WORK TO BE COMPLETED
Each record below is to be retyped exactly, with its pictures omitted.

_ _ _ _ _ _ _

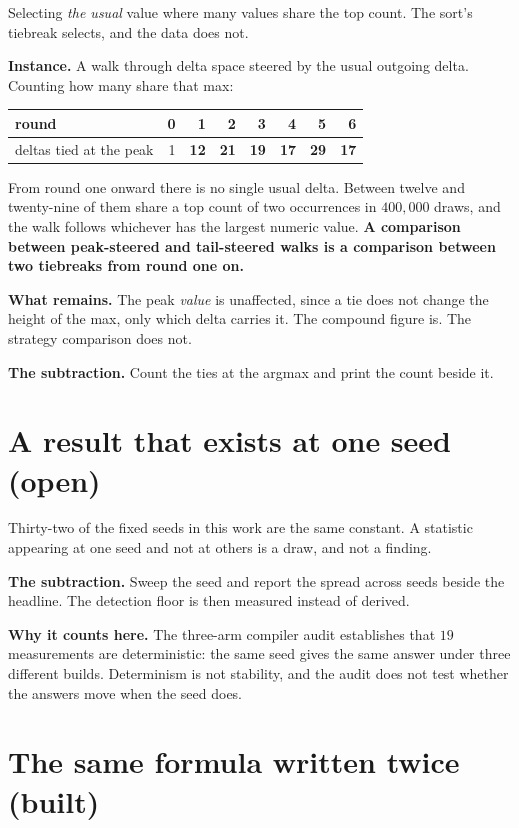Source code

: Selecting \emph{the usual} value where many values share the top count. The sort's tiebreak selects, and the data does not.

\textbf{Instance.} A walk through delta space steered by the usual outgoing delta. Counting how many share that max:

\begin{center}
\begin{tabular}{@{}lrrrrrrr@{}}
\toprule
round & 0 & 1 & 2 & 3 & 4 & 5 & 6 \\
\midrule
deltas tied at the peak & 1 & \textbf{12} & \textbf{21} & \textbf{19} & \textbf{17} & \textbf{29} & \textbf{17} \\
\bottomrule
\end{tabular}
\end{center}

From round one onward there is no single usual delta. Between twelve and twenty-nine of them share a top count of two occurrences in \(400{,}000\) draws, and the walk follows whichever has the largest numeric value. \textbf{A comparison between peak-steered and tail-steered walks is a comparison between two tiebreaks from round one on.}

\textbf{What remains.} The peak \emph{value} is unaffected, since a tie does not change the height of the max, only which delta carries it. The compound figure is. The strategy comparison does not.

\textbf{The subtraction.} Count the ties at the argmax and print the count beside it.

\section{A result that exists at one seed (open)}

Thirty-two of the fixed seeds in this work are the same constant. A statistic appearing at one seed and not at others is a draw, and not a finding.

\textbf{The subtraction.} Sweep the seed and report the spread across seeds beside the headline. The detection floor is then measured instead of derived.

\textbf{Why it counts here.} The three-arm compiler audit establishes that \(19\) measurements are deterministic: the same seed gives the same answer under three different builds. Determinism is not stability, and the audit does not test whether the answers move when the seed does.

\section{The same formula written twice (built)}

_ _ _ _ _ _ _

COMPLETED TASK
Source code

: Selecting \emph{the usual} value where many values share the top count. The sort's tiebreak selects, and the data does not.

\textbf{Instance.} A walk through delta space steered by the usual outgoing delta. Counting how many share that max:

\begin{center}
\begin{tabular}{@{}lrrrrrrr@{}}
\toprule
round & 0 & 1 & 2 & 3 & 4 & 5 & 6 \\
\midrule
deltas tied at the peak & 1 & \textbf{12} & \textbf{21} & \textbf{19} & \textbf{17} & \textbf{29} & \textbf{17} \\
\bottomrule
\end{tabular}
\end{center}

From round one onward there is no single usual delta. Between twelve and twenty-nine of them share a top count of two occurrences in \(400{,}000\) draws, and the walk follows whichever has the largest numeric value. \textbf{A comparison between peak-steered and tail-steered walks is a comparison between two tiebreaks from round one on.}

\textbf{What remains.} The peak \emph{value} is unaffected, since a tie does not change the height of the max, only which delta carries it. The compound figure is. The strategy comparison does not.

\textbf{The subtraction.} Count the ties at the argmax and print the count beside it.

\section{A result that exists at one seed (open)}

Thirty-two of the fixed seeds in this work are the same constant. A statistic appearing at one seed and not at others is a draw, and not a finding.

\textbf{The subtraction.} Sweep the seed and report the spread across seeds beside the headline. The detection floor is then measured instead of derived.

\textbf{Why it counts here.} The three-arm compiler audit establishes that \(19\) measurements are deterministic: the same seed gives the same answer under three different builds. Determinism is not stability, and the audit does not test whether the answers move when the seed does.

\section{The same formula written twice (built)}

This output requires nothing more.